Here is how we can retrieve our data:
private String[] getSymbols(final Client client) {
try (final BufferedReader stream = new BufferedReader(
new InputStreamReader(
client.target(symbolIndex)
.request(APPLICATION_OCTET_STREAM_TYPE)
.get(InputStream.class),
StandardCharsets.UTF_8))) {
return stream.lines().skip(2/*comment+header*/)
.map(line -> line.split(","))
.filter(columns -> columns.length > 2 && !columns[1].isEmpty())
.map(columns -> columns[1])
.toArray(String[]::new);
} catch (final IOException e) {
throw new IllegalArgumentException("Can't connect to find symbols", e);
}
}
Note that we directly read a buffered reader backed by the HTTP response stream. Once the symbols are extracted, we can simply iterate over them and request the price of each quote:
try {
final Data data = client.target(financialData)

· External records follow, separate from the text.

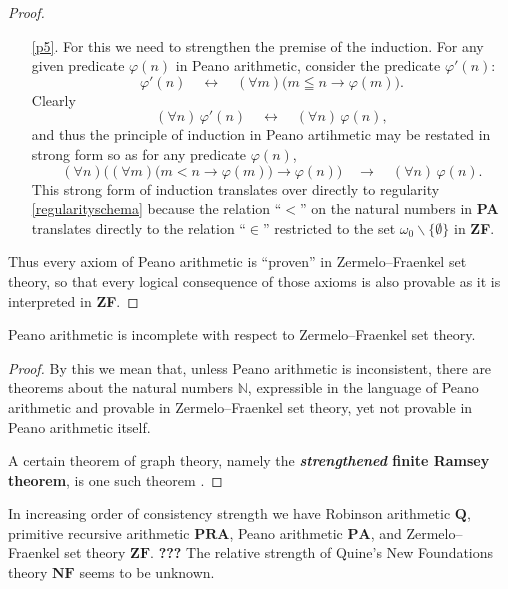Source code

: \documentclass[letterpaper]{article}
\begin{document}
\begin{proof}
\begin{enumerate}
		\item [\LooseBearing\ref{p5}.]  For this we need to strengthen the premise of the induction.  For any given predicate $\varphi(n)$ in Peano arithmetic, consider the predicate $\varphi'(n)$:
		\begin{equation}
		\varphi'(n)\quad\longleftrightarrow\quad(\forall m)\big(m\leqq n\longrightarrow\varphi(m)\big).
		\end{equation}
		Clearly
		\begin{equation}
		(\forall n)\,\varphi'(n)\quad\longleftrightarrow\quad(\forall n)\,\varphi(n),
		\end{equation}
		and thus the principle of induction in Peano artihmetic may be restated in strong form so as for any predicate $\varphi(n)$, 
		\begin{equation}
			(\forall n)\Big((\forall m)\big(m< n\longrightarrow\varphi(m)\big)\longrightarrow\varphi(n)\Big)\quad\longrightarrow\quad(\forall n)\,\varphi(n).
		\end{equation}
		This strong form of induction translates over directly to regularity \ref{regularityschema} because the relation ``$<$'' on the natural numbers in \textbf{PA} translates directly to the relation ``$\in$'' restricted to the set $\omega_0\operatorname{\backslash}\{\emptyset\}$ in \textbf{ZF}.
	\end{enumerate}
	Thus every axiom of Peano arithmetic is ``proven'' in Zermelo--Fraenkel set theory, so that every logical consequence of those axioms is also provable as it is interpreted in \textbf{ZF}.
\end{proof}
\begin{theorem}
	Peano arithmetic is incomplete with respect to Zermelo--Fraenkel set theory.
\end{theorem}
\begin{proof}
	By this we mean that, unless Peano arithmetic is inconsistent, there are theorems about the natural numbers $\mathbb N$, expressible in the language of Peano arithmetic and provable in Zermelo--Fraenkel set theory, yet not provable in Peano arithmetic itself.
	
	A certain theorem of graph theory, namely the \textbf{\textit{strengthened} finite Ramsey theorem}, is one such theorem \cite{twer1981,ph1,paris1978}.
\end{proof}
\begin{remark}
In increasing order of consistency strength we have Robinson arithmetic $\mathbf Q$, primitive recursive arithmetic $\mathbf{PRA}$, Peano arithmetic $\mathbf{PA}$,  and Zermelo--Fraenkel set theory $\mathbf{ZF}$.  {\color{red}\textbf{???}} The relative strength of Quine's New Foundations theory $\mathbf{NF}$ seems to be unknown.
\end{remark}
\end{document}
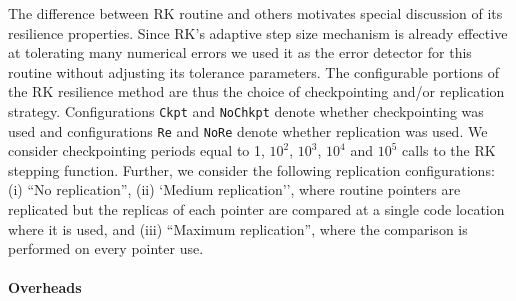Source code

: \documentclass{sig-alternate}
\begin{document}
{The difference between RK routine and others motivates special discussion of its resilience properties.
Since RK's adaptive step size mechanism is already effective at tolerating many numerical errors we used it as the error detector for this routine without adjusting its tolerance parameters.
The configurable portions of the RK resilience method are thus the choice of checkpointing and/or replication strategy.
Configurations \texttt{Ckpt} and \texttt{NoChkpt} denote whether checkpointing was used and configurations \texttt{Re} and \texttt{NoRe} denote whether replication was used.
We consider checkpointing periods equal to 1, $10^2$, $10^3$, $10^4$ and $10^5$ calls to the RK stepping function.
Further, we consider the following replication configurations: (i) ``No replication'', (ii) `Medium replication'', where routine pointers are replicated but the replicas of each pointer are compared at a single code location where it is used, and (iii) ``Maximum replication'', where the comparison is performed on every pointer use.

\paragraph{Overheads}



}
\end{document}
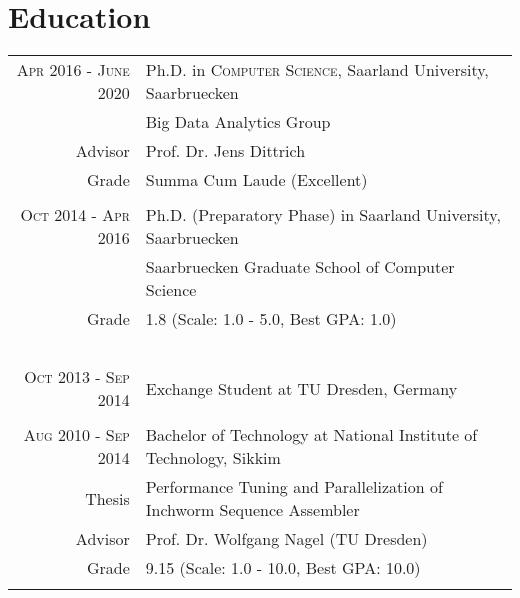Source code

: \documentclass[a4paper,10pt]{article} %
\begin{document}
\section{Education}

\begin{tabular}{rl}	
\textsc{Apr 2016 - June 2020} & Ph.D. in \textsc{Computer Science}, Saarland University, Saarbruecken\\
& Big Data Analytics Group\\
Advisor & Prof. Dr. Jens Dittrich\\
Grade&Summa Cum Laude (Excellent)\\
&\\


\textsc{Oct 2014 - Apr 2016} & Ph.D. (Preparatory Phase) in Saarland University, Saarbruecken \\
& Saarbruecken Graduate School of Computer Science\\
Grade&1.8 (Scale: 1.0 - 5.0, Best GPA: 1.0)\\\
&\\


\textsc{Oct 2013 - Sep 2014} & Exchange Student at TU Dresden, Germany\\
&\\



\textsc{Aug 2010 - Sep 2014} & Bachelor of Technology at National Institute of Technology, Sikkim\\
Thesis & Performance Tuning and Parallelization of Inchworm Sequence Assembler\\
Advisor & Prof. Dr. Wolfgang Nagel (TU Dresden)\\
Grade& 9.15 (Scale: 1.0 - 10.0, Best GPA: 10.0)\\
&\\

\end{tabular}

\end{document}
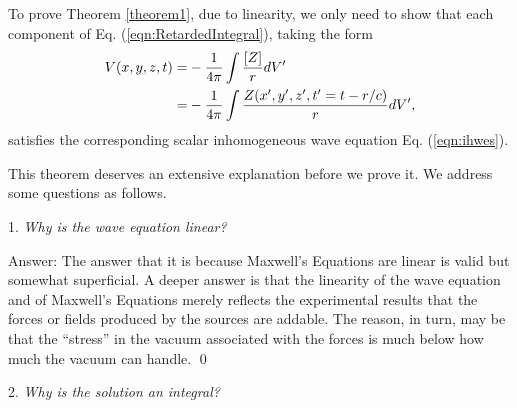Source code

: \documentclass[11pt]{article}              %
\begin{document}
To prove Theorem \ref{theorem1}, due to linearity, we only need to show that each component of Eq. (\ref{eqn:RetardedIntegral}), taking the form
 \begin{align}
{V}(x,y,z,t)=&-\frac{1}{4\pi}\int \frac{[{Z}]}{r}dV^\prime\notag\\
=&-\frac{1}{4\pi}\int \frac{{Z}(x^\prime,y^\prime,z^\prime,t^\prime=t-r/c)}{r}dV^\prime,\label{eqn:RetardedIntegrals}
\end{align}
satisfies the corresponding scalar inhomogeneous wave equation Eq. (\ref{eqn:ihwes}).

This theorem deserves an extensive explanation before we prove it. We address some questions as follows.

1. {\it Why is the wave equation linear?}

Answer: The answer that it is because Maxwell's Equations are linear is valid but somewhat superficial. A deeper answer is that the linearity of the wave equation and of Maxwell's Equations merely reflects the experimental results that the forces or fields produced by the sources are addable. The reason, in turn, may be that the ``stress'' in the vacuum associated with the forces is much below how much the vacuum can handle. 
\qed

2. {\it Why is the solution an integral?} 



\end{document}
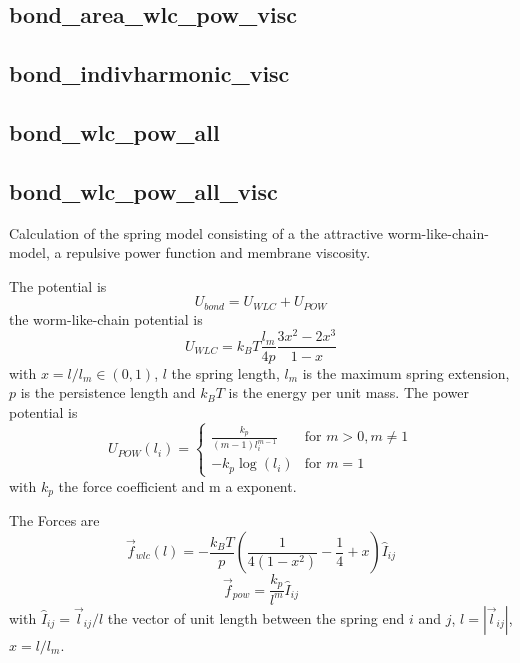 \documentclass[a4paper,10pt]{scrreprt}
\begin{document}
\subsection{bond\_area\_wlc\_pow\_visc}

\subsection{bond\_indivharmonic\_visc}

\subsection{bond\_wlc\_pow\_all}

\subsection{bond\_wlc\_pow\_all\_visc}

Calculation of the spring model consisting of a the attractive worm-like-chain-model, a repulsive power function and membrane viscosity.

The potential is
%
\begin{equation}\label{eq:ubond}
	U_{bond} = U_{WLC} + U_{POW}
\end{equation}
%
the worm-like-chain potential is
%
\begin{equation}\label{eq:uwlc}
	U_{WLC} = k_BT\frac{l_m}{4p}\frac{3x^2-2x^3}{1-x} 
\end{equation}
%
with  $x=l/l_m \in (0,1)$, $l$ the spring length, $l_m$ is the maximum spring extension, $p$ is the persistence length and $k_BT$ is the energy per unit mass. 
The power potential is
% 
\begin{equation}\label{eq:upow}
 U_{POW}(l_i)=\begin{cases}
             \frac{k_p}{(m-1)l_i^{m-1}} & \text{for \ } m>0, m \neq 1 \\
		-k_p\log{(l_i)} & \text{for \ } m=1
            \end{cases}
\end{equation}
%
with $k_p$ the force coefficient and m a exponent.

The Forces are
%
\begin{equation}\label{eq:fwlc}
	\vec{f}_{wlc}(l) = -\frac{k_BT}{p}\left(\frac{1}{4(1-x^2)}-\frac{1}{4}+x\right)\hat{I}_{ij}
\end{equation}
%
\begin{equation}\label{eq:fpow}
	\vec{f}_{pow}=\frac{k_p}{l^m}\hat{I}_{ij}
\end{equation}
%
with $\hat{I}_{ij}=\vec{l}_{ij}/l$ the vector of unit length between the spring end $i$ and $j$, $l=|\vec{l}_{ij}|$, $x=l/l_m$.
\end{document}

.resolveTemplate("symbol", symbol)
.request(APPLICATION_JSON_TYPE)
.get(Data.class);
if (!data.hasPrice()) {
LOGGER.warning("Can't retrieve '" + symbol + "'");
return;
}
final double value = data.getQuoteSummary().getResult().get(0)
.getFinancialData().getCurrentPrice().getRaw();
final Quote quote = quoteService.mutate(symbol, quoteOrEmpty ->
quoteOrEmpty.map(q -> {
q.setValue(value);
return q;
}).orElseGet(() -> {
final Quote newQuote = new Quote();
newQuote.setName(symbol);
newQuote.setValue(value);
quoteService.create(newQuote);
return newQuote;
}));
LOGGER.info("Updated quote '" + quote.getName() + "'");
} catch (final WebApplicationException error) {
LOGGER.info("Error getting '" + symbol + "': " + error.getMessage()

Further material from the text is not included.